Task item >>
From the records below, set down exactly the lines starting with the line that contains "WS2812b RGB Led" and going on through the line that contains "with ESP8266 Core.". Nothing else is wanted.

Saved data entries
- Opening Delimiter -

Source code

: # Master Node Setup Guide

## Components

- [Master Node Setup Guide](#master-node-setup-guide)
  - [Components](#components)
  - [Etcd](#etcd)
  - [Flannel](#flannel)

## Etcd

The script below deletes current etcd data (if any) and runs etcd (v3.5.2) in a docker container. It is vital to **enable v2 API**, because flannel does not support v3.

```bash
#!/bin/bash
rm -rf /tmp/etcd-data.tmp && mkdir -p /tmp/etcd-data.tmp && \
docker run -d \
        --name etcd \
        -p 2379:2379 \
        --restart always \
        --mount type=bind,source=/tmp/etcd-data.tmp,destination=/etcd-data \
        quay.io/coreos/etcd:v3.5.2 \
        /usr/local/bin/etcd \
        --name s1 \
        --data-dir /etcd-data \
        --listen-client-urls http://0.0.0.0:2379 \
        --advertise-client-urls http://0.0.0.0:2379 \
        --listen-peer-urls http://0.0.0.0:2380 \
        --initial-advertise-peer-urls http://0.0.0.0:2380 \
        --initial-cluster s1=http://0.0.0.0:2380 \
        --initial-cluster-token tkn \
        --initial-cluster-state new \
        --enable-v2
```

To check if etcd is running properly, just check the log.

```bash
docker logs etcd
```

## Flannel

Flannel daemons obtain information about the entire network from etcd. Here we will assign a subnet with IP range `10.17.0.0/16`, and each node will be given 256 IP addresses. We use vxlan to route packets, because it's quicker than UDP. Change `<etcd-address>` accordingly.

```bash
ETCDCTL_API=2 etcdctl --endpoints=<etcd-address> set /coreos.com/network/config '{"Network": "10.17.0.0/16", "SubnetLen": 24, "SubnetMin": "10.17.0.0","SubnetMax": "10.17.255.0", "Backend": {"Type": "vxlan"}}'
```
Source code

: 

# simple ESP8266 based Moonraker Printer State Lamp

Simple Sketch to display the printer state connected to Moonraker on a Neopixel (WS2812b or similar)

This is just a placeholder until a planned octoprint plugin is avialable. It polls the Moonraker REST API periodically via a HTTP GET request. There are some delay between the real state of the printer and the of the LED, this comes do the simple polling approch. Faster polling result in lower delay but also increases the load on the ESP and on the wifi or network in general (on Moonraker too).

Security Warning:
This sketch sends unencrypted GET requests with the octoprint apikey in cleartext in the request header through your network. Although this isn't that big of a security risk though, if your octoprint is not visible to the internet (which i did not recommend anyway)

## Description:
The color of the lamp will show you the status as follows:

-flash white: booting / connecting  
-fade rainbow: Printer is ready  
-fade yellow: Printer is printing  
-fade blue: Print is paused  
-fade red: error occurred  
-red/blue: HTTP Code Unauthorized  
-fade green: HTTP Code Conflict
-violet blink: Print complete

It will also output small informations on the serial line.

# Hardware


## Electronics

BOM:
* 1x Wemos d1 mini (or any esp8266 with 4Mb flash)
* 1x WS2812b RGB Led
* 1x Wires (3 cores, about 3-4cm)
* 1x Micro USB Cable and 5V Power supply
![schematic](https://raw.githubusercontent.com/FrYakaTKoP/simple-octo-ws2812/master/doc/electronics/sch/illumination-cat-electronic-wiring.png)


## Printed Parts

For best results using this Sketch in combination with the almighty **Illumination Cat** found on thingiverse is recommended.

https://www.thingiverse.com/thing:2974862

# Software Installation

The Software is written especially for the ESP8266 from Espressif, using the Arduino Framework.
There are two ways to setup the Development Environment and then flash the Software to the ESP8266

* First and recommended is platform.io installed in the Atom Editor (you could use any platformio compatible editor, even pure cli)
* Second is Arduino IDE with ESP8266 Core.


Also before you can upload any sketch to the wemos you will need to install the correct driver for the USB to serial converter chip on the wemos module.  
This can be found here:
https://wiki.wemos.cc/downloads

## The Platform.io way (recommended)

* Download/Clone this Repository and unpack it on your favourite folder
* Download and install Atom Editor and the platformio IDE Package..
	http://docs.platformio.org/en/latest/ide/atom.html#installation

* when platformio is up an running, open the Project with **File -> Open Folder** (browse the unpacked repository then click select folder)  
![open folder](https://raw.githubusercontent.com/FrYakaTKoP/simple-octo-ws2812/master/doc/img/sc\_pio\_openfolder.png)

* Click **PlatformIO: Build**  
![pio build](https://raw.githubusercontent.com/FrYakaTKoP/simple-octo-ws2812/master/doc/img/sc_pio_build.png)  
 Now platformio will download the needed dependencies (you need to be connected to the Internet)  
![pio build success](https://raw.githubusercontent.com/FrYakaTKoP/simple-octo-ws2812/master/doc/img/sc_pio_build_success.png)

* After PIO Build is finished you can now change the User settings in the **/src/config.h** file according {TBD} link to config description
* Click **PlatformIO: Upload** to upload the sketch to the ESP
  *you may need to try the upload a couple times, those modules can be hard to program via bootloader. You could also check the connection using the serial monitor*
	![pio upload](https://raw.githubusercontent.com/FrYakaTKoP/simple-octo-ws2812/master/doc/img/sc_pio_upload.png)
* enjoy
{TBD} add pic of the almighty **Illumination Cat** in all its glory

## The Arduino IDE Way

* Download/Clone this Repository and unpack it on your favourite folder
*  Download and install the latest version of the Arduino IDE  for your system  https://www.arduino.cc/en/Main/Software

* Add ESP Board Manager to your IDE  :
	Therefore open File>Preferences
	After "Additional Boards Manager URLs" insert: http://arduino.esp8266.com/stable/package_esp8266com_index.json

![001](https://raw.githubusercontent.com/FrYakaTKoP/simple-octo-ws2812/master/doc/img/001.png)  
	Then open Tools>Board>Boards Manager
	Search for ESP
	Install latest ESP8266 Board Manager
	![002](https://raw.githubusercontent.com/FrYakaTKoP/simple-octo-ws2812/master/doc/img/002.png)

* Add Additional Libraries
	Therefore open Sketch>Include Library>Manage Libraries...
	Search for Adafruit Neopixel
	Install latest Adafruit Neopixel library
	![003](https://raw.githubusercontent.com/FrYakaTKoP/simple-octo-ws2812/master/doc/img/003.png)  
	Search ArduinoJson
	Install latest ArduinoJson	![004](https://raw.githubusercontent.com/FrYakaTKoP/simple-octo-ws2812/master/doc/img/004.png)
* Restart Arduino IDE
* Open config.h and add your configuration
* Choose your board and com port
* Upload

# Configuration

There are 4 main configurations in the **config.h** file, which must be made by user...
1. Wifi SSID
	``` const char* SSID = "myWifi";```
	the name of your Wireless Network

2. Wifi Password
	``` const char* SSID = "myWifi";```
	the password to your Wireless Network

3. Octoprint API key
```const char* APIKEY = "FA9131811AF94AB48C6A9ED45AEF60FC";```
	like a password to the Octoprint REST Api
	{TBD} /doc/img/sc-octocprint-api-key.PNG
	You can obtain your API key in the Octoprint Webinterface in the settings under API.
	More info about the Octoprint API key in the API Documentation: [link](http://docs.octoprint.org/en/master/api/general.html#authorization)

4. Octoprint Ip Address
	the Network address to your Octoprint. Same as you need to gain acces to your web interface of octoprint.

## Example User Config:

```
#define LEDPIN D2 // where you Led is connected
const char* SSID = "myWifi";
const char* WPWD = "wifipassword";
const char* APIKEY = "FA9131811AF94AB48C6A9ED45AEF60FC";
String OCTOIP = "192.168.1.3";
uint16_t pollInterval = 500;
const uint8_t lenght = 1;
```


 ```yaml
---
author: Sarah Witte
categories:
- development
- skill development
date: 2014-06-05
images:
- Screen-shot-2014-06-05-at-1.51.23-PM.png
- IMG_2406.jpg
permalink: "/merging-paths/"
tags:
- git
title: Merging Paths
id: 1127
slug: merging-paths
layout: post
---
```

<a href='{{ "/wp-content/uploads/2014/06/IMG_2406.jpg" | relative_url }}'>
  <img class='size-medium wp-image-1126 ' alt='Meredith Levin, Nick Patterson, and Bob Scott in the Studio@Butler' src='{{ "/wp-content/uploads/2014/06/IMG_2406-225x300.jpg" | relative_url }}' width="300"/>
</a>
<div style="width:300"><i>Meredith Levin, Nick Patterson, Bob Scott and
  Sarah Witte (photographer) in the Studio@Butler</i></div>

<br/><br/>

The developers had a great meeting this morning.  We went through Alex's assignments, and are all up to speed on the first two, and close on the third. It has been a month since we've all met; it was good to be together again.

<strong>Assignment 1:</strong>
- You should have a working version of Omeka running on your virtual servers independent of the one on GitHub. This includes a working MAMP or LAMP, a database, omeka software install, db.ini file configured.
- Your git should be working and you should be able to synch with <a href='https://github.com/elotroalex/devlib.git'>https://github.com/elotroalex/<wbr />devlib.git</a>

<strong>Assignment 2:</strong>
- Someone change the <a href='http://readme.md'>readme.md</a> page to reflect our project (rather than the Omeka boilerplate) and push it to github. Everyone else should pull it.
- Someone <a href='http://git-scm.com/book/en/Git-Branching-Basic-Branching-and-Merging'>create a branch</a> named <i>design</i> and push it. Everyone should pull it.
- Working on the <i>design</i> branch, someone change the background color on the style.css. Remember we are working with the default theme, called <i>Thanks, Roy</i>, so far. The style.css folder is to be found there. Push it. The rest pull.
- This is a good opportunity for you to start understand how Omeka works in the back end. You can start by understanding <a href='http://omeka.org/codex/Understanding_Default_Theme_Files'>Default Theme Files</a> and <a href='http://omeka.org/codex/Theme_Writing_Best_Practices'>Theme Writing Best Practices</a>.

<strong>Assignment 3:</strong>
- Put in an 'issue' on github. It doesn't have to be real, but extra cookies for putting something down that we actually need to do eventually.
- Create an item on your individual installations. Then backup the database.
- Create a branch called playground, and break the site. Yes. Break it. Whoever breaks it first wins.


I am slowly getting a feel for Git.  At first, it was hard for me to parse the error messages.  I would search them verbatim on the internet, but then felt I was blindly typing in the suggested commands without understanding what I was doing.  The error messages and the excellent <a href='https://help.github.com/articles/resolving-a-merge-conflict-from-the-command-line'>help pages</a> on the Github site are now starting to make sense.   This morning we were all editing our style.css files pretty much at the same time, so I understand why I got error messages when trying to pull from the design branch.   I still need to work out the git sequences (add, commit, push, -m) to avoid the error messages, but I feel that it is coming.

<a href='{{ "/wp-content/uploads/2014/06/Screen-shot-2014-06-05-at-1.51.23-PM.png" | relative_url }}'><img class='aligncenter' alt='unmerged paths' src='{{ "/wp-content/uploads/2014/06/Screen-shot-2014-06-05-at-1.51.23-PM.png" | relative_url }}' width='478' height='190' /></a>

- Closing Delimiter -

Solved exercise >>
* 1x WS2812b RGB Led
* 1x Wires (3 cores, about 3-4cm)
* 1x Micro USB Cable and 5V Power supply
![schematic](https://raw.githubusercontent.com/FrYakaTKoP/simple-octo-ws2812/master/doc/electronics/sch/illumination-cat-electronic-wiring.png)


## Printed Parts

For best results using this Sketch in combination with the almighty **Illumination Cat** found on thingiverse is recommended.

https://www.thingiverse.com/thing:2974862

# Software Installation

The Software is written especially for the ESP8266 from Espressif, using the Arduino Framework.
There are two ways to setup the Development Environment and then flash the Software to the ESP8266

* First and recommended is platform.io installed in the Atom Editor (you could use any platformio compatible editor, even pure cli)
* Second is Arduino IDE with ESP8266 Core.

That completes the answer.